Data records
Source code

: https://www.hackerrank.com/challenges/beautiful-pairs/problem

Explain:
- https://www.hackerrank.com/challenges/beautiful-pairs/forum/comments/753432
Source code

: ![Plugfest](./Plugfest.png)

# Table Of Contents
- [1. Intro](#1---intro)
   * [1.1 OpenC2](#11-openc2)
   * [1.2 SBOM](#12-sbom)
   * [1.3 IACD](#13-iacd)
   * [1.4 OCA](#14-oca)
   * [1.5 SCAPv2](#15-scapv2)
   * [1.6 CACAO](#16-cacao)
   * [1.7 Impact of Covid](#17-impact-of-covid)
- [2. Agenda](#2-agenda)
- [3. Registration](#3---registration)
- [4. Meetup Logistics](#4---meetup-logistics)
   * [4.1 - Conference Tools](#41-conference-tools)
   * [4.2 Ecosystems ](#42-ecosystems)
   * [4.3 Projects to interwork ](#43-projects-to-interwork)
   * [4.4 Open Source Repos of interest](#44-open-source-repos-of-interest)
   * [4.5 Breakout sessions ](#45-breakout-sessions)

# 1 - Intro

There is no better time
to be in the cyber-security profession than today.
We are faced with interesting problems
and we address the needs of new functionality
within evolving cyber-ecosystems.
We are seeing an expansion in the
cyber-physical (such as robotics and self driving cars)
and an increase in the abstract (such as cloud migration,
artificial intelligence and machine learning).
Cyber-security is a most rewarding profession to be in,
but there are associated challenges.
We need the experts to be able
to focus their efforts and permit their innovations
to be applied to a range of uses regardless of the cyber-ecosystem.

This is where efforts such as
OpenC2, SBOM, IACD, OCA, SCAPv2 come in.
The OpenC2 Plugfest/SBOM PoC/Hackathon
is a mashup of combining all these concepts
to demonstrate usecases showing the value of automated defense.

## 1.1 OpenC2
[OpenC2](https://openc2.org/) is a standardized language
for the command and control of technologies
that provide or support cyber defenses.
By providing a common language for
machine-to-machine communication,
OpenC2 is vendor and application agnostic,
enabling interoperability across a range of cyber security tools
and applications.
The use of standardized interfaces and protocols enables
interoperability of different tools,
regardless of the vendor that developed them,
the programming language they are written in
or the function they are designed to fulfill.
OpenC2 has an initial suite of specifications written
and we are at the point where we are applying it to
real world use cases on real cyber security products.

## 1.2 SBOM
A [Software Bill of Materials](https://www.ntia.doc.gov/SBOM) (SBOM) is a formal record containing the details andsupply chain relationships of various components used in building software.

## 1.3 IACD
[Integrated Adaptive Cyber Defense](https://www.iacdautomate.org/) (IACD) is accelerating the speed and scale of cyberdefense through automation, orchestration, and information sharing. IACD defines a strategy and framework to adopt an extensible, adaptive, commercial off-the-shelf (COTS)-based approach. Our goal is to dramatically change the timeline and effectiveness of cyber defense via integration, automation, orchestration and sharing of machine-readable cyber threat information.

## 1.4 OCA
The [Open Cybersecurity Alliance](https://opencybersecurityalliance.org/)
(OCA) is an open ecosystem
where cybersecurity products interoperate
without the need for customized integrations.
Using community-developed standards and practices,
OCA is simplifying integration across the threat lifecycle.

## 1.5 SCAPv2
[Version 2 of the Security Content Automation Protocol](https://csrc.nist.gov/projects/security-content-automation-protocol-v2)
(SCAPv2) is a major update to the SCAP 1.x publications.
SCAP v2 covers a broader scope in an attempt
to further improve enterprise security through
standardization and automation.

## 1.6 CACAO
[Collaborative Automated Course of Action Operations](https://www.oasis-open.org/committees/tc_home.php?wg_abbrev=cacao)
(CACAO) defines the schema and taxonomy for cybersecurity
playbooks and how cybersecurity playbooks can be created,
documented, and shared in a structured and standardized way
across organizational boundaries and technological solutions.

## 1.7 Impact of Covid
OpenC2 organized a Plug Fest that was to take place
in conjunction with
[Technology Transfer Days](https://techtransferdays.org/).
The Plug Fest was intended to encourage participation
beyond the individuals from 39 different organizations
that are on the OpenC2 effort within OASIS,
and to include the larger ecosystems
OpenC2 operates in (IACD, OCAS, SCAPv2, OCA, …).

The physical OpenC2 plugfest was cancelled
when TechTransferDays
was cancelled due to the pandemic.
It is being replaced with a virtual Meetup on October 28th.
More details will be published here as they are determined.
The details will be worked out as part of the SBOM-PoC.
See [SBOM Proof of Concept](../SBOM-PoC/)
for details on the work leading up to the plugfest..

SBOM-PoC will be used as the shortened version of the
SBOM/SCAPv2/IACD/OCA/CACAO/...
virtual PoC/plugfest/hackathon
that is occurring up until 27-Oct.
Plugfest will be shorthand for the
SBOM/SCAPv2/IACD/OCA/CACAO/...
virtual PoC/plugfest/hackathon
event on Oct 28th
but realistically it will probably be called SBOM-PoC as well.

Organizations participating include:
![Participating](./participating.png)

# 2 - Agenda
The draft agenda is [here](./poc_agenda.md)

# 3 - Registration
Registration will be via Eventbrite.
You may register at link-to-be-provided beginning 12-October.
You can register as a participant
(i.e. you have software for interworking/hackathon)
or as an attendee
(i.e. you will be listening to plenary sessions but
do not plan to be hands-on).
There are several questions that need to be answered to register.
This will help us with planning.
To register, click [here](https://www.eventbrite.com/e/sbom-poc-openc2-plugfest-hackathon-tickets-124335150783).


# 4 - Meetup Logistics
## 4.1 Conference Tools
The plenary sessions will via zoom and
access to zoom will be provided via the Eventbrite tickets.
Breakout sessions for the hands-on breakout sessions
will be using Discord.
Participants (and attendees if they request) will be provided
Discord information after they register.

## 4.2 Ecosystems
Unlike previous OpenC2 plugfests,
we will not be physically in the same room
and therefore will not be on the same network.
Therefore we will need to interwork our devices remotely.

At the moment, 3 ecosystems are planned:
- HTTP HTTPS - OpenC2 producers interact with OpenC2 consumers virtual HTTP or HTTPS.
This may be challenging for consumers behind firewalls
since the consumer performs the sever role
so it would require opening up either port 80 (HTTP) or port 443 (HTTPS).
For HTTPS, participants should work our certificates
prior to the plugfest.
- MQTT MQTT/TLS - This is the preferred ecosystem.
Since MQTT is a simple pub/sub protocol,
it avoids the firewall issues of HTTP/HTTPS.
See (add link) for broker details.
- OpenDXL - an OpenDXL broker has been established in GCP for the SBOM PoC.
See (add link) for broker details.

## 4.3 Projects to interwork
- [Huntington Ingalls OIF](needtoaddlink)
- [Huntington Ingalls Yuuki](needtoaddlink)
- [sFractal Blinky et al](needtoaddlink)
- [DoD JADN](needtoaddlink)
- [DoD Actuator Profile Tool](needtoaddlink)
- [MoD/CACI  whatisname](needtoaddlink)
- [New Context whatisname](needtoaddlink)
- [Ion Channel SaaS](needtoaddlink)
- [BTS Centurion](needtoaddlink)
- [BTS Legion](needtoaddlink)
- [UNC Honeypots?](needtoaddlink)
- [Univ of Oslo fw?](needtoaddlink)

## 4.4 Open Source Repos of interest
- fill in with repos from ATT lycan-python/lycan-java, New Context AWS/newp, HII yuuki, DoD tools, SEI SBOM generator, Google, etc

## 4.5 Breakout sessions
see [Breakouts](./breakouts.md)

■ **WORK INSTRUCTION**: Beginning with the line that has "standardization and automation." and ending with the line that has "(CACAO) defines the", set down the lines above exactly and include no others.

■ **TASK SOLUTION**:
standardization and automation.

## 1.6 CACAO
[Collaborative Automated Course of Action Operations](https://www.oasis-open.org/committees/tc_home.php?wg_abbrev=cacao)
(CACAO) defines the schema and taxonomy for cybersecurity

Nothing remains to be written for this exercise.